> _Instructions to follow_
Show every line of the data that contains the string "define".

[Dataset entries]
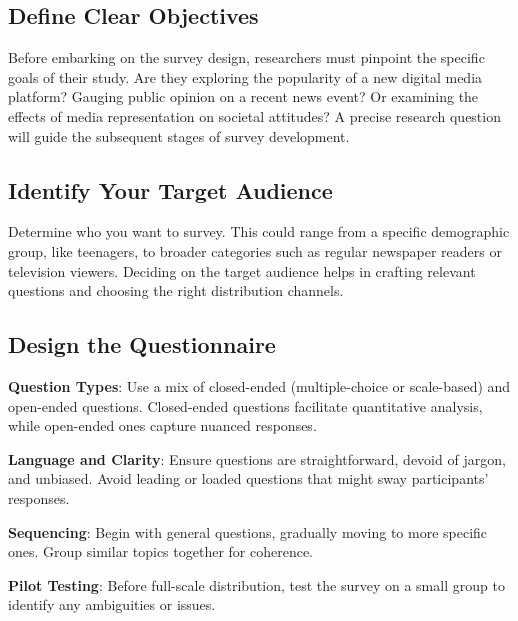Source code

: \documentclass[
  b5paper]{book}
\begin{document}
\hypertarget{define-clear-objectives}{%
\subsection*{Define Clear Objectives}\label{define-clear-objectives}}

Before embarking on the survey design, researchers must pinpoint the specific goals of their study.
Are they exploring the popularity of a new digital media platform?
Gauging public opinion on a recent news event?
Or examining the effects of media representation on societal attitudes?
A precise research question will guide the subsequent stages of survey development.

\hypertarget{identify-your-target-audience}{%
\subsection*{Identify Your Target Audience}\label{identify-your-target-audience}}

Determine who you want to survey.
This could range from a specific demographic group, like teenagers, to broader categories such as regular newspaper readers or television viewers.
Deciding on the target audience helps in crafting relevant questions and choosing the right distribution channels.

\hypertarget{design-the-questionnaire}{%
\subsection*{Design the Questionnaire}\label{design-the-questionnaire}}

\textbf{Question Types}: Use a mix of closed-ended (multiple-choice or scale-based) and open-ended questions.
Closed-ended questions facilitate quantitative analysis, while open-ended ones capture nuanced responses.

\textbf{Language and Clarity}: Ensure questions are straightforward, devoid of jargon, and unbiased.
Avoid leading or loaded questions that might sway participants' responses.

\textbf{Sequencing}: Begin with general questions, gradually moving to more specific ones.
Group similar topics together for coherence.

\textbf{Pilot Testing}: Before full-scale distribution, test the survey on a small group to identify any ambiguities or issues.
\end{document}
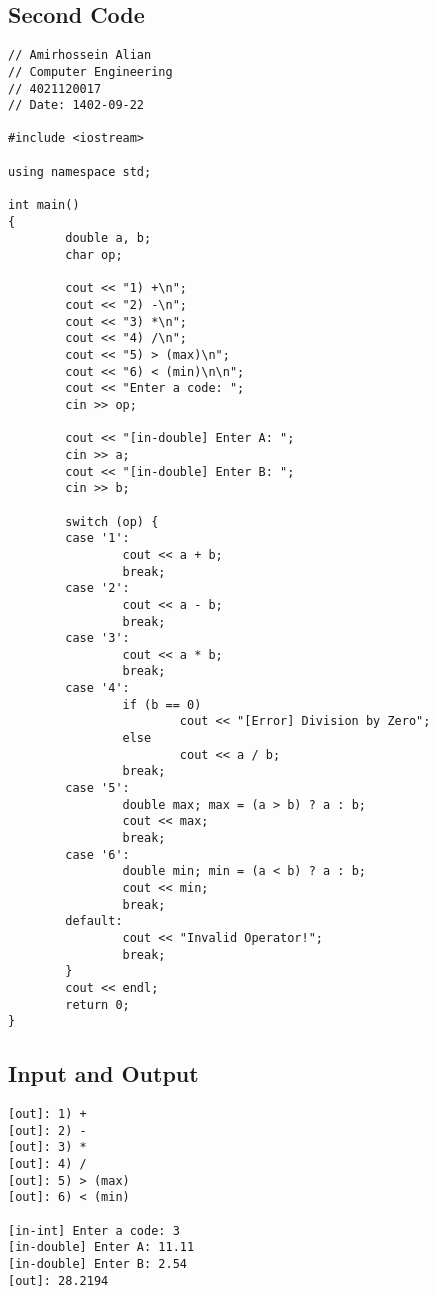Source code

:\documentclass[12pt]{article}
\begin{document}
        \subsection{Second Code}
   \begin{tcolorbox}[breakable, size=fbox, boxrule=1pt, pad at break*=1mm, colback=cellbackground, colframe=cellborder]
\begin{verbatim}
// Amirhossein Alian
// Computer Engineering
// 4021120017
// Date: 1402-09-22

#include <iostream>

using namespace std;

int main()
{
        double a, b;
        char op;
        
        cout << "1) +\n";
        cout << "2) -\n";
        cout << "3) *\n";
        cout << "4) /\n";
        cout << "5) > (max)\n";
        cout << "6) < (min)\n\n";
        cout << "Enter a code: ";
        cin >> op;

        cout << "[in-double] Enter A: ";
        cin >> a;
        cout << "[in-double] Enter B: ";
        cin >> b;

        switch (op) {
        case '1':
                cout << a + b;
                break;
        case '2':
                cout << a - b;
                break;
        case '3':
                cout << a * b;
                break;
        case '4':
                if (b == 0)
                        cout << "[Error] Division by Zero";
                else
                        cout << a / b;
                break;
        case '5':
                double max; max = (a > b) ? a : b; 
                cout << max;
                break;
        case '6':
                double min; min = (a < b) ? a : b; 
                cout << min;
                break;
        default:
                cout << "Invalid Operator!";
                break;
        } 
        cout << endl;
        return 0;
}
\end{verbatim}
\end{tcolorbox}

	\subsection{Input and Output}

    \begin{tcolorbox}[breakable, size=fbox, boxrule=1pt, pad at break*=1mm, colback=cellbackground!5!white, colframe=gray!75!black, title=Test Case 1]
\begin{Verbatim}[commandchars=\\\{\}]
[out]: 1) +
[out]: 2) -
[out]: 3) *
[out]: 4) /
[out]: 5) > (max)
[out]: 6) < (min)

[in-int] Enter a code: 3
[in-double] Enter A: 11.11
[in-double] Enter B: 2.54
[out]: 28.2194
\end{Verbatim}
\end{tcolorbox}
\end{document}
...
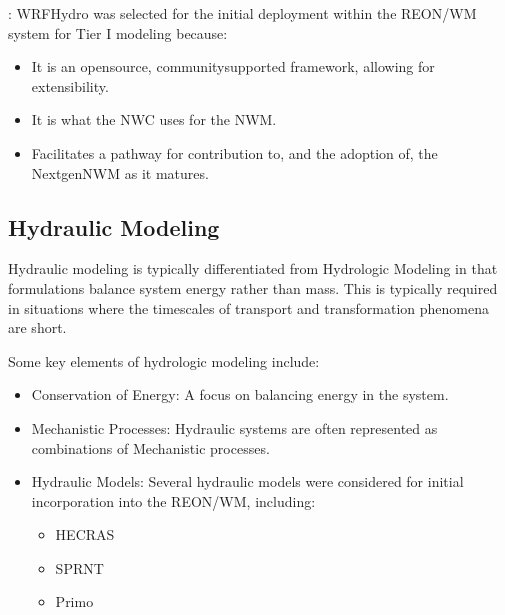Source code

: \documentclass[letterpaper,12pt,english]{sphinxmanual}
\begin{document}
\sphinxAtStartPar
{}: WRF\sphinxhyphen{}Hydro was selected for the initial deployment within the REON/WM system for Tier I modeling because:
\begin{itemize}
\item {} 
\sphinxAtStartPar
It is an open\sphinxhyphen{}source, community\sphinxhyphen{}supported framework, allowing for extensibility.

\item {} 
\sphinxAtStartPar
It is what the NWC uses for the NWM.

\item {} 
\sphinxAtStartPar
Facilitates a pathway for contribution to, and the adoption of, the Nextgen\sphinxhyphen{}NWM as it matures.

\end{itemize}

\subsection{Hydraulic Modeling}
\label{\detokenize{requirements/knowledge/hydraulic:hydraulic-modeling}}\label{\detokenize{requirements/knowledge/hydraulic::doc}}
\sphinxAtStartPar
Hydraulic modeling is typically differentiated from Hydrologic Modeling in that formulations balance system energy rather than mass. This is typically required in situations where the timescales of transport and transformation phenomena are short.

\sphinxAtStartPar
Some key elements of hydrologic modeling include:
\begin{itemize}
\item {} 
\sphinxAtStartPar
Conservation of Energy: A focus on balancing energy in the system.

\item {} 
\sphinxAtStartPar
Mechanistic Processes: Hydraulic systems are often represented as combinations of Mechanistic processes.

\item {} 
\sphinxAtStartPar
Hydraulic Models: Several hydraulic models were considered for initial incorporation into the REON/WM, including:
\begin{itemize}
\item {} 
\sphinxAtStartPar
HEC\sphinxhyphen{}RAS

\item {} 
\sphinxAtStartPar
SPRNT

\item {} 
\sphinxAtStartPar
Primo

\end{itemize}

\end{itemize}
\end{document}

> _Solution to this exercise_
\hypertarget{define-clear-objectives}{%
\subsection*{Define Clear Objectives}\label{define-clear-objectives}}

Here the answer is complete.